**ASSIGNMENT**: Please set down the entries below once more, exactly.

* * * * * * * * *

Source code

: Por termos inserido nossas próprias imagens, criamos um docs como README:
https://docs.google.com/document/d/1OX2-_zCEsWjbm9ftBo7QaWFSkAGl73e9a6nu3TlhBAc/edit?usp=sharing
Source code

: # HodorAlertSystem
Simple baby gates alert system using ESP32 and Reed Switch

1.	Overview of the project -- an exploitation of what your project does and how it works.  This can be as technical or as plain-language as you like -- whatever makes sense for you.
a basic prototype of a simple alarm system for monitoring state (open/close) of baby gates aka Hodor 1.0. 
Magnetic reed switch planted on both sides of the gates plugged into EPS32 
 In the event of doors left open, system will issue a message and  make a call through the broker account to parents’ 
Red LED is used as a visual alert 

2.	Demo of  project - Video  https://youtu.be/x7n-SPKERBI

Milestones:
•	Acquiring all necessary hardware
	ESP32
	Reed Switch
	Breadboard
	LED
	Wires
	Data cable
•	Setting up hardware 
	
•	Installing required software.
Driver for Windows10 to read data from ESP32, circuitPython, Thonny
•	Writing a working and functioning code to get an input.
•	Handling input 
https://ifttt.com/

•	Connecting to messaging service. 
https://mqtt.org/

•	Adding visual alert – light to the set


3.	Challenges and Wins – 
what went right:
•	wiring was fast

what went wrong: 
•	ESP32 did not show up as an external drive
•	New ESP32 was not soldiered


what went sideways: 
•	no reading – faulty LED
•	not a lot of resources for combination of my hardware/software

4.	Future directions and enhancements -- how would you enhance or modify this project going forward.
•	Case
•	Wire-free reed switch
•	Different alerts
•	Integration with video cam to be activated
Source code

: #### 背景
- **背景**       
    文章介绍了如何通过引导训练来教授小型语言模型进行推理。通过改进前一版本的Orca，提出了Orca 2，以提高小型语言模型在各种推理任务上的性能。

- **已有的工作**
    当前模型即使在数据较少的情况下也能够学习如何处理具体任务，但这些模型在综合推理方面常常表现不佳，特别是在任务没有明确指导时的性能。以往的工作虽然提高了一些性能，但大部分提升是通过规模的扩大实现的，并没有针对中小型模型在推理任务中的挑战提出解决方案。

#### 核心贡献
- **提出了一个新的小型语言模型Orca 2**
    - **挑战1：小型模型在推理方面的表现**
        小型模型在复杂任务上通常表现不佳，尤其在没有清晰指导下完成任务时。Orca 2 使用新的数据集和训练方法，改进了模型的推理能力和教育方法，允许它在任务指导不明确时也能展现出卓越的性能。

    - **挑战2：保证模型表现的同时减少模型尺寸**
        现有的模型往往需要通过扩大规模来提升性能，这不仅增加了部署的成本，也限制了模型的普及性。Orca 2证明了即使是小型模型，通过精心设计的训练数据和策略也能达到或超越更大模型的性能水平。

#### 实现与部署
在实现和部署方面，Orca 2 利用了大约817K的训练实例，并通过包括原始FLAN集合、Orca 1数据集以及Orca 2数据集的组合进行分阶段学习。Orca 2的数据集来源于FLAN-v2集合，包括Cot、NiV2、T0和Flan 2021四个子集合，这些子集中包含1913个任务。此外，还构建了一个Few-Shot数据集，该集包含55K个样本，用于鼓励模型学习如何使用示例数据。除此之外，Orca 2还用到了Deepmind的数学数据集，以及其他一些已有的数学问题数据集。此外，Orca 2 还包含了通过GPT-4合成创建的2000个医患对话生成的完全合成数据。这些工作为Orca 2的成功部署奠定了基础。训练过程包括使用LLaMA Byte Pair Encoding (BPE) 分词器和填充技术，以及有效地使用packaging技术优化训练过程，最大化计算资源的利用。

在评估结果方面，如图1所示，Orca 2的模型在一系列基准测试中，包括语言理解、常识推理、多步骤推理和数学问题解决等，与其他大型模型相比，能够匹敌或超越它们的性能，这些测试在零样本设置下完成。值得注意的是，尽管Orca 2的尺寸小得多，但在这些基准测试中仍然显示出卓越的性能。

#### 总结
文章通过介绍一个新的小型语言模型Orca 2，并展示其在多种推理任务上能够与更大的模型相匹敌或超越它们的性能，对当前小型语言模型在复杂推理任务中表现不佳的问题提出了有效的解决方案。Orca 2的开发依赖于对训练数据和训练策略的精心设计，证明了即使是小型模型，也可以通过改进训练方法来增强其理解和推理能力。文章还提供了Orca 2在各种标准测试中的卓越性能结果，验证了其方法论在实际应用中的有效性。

* * * * * * * * *

**RESPONSE BELOW**:
Source code

: Por termos inserido nossas próprias imagens, criamos um docs como README:
https://docs.google.com/document/d/1OX2-_zCEsWjbm9ftBo7QaWFSkAGl73e9a6nu3TlhBAc/edit?usp=sharing
Source code

: # HodorAlertSystem
Simple baby gates alert system using ESP32 and Reed Switch

1.	Overview of the project -- an exploitation of what your project does and how it works.  This can be as technical or as plain-language as you like -- whatever makes sense for you.
a basic prototype of a simple alarm system for monitoring state (open/close) of baby gates aka Hodor 1.0. 
Magnetic reed switch planted on both sides of the gates plugged into EPS32 
 In the event of doors left open, system will issue a message and  make a call through the broker account to parents’ 
Red LED is used as a visual alert 

2.	Demo of  project - Video  https://youtu.be/x7n-SPKERBI

Milestones:
•	Acquiring all necessary hardware
	ESP32
	Reed Switch
	Breadboard
	LED
	Wires
	Data cable
•	Setting up hardware 
	
•	Installing required software.
Driver for Windows10 to read data from ESP32, circuitPython, Thonny
•	Writing a working and functioning code to get an input.
•	Handling input 
https://ifttt.com/

•	Connecting to messaging service. 
https://mqtt.org/

•	Adding visual alert – light to the set


3.	Challenges and Wins – 
what went right:
•	wiring was fast

what went wrong: 
•	ESP32 did not show up as an external drive
•	New ESP32 was not soldiered


what went sideways: 
•	no reading – faulty LED
•	not a lot of resources for combination of my hardware/software

4.	Future directions and enhancements -- how would you enhance or modify this project going forward.
•	Case
•	Wire-free reed switch
•	Different alerts
•	Integration with video cam to be activated
Source code

: #### 背景
- **背景**       
    文章介绍了如何通过引导训练来教授小型语言模型进行推理。通过改进前一版本的Orca，提出了Orca 2，以提高小型语言模型在各种推理任务上的性能。

- **已有的工作**
    当前模型即使在数据较少的情况下也能够学习如何处理具体任务，但这些模型在综合推理方面常常表现不佳，特别是在任务没有明确指导时的性能。以往的工作虽然提高了一些性能，但大部分提升是通过规模的扩大实现的，并没有针对中小型模型在推理任务中的挑战提出解决方案。

#### 核心贡献
- **提出了一个新的小型语言模型Orca 2**
    - **挑战1：小型模型在推理方面的表现**
        小型模型在复杂任务上通常表现不佳，尤其在没有清晰指导下完成任务时。Orca 2 使用新的数据集和训练方法，改进了模型的推理能力和教育方法，允许它在任务指导不明确时也能展现出卓越的性能。

    - **挑战2：保证模型表现的同时减少模型尺寸**
        现有的模型往往需要通过扩大规模来提升性能，这不仅增加了部署的成本，也限制了模型的普及性。Orca 2证明了即使是小型模型，通过精心设计的训练数据和策略也能达到或超越更大模型的性能水平。

#### 实现与部署
在实现和部署方面，Orca 2 利用了大约817K的训练实例，并通过包括原始FLAN集合、Orca 1数据集以及Orca 2数据集的组合进行分阶段学习。Orca 2的数据集来源于FLAN-v2集合，包括Cot、NiV2、T0和Flan 2021四个子集合，这些子集中包含1913个任务。此外，还构建了一个Few-Shot数据集，该集包含55K个样本，用于鼓励模型学习如何使用示例数据。除此之外，Orca 2还用到了Deepmind的数学数据集，以及其他一些已有的数学问题数据集。此外，Orca 2 还包含了通过GPT-4合成创建的2000个医患对话生成的完全合成数据。这些工作为Orca 2的成功部署奠定了基础。训练过程包括使用LLaMA Byte Pair Encoding (BPE) 分词器和填充技术，以及有效地使用packaging技术优化训练过程，最大化计算资源的利用。

在评估结果方面，如图1所示，Orca 2的模型在一系列基准测试中，包括语言理解、常识推理、多步骤推理和数学问题解决等，与其他大型模型相比，能够匹敌或超越它们的性能，这些测试在零样本设置下完成。值得注意的是，尽管Orca 2的尺寸小得多，但在这些基准测试中仍然显示出卓越的性能。

#### 总结
文章通过介绍一个新的小型语言模型Orca 2，并展示其在多种推理任务上能够与更大的模型相匹敌或超越它们的性能，对当前小型语言模型在复杂推理任务中表现不佳的问题提出了有效的解决方案。Orca 2的开发依赖于对训练数据和训练策略的精心设计，证明了即使是小型模型，也可以通过改进训练方法来增强其理解和推理能力。文章还提供了Orca 2在各种标准测试中的卓越性能结果，验证了其方法论在实际应用中的有效性。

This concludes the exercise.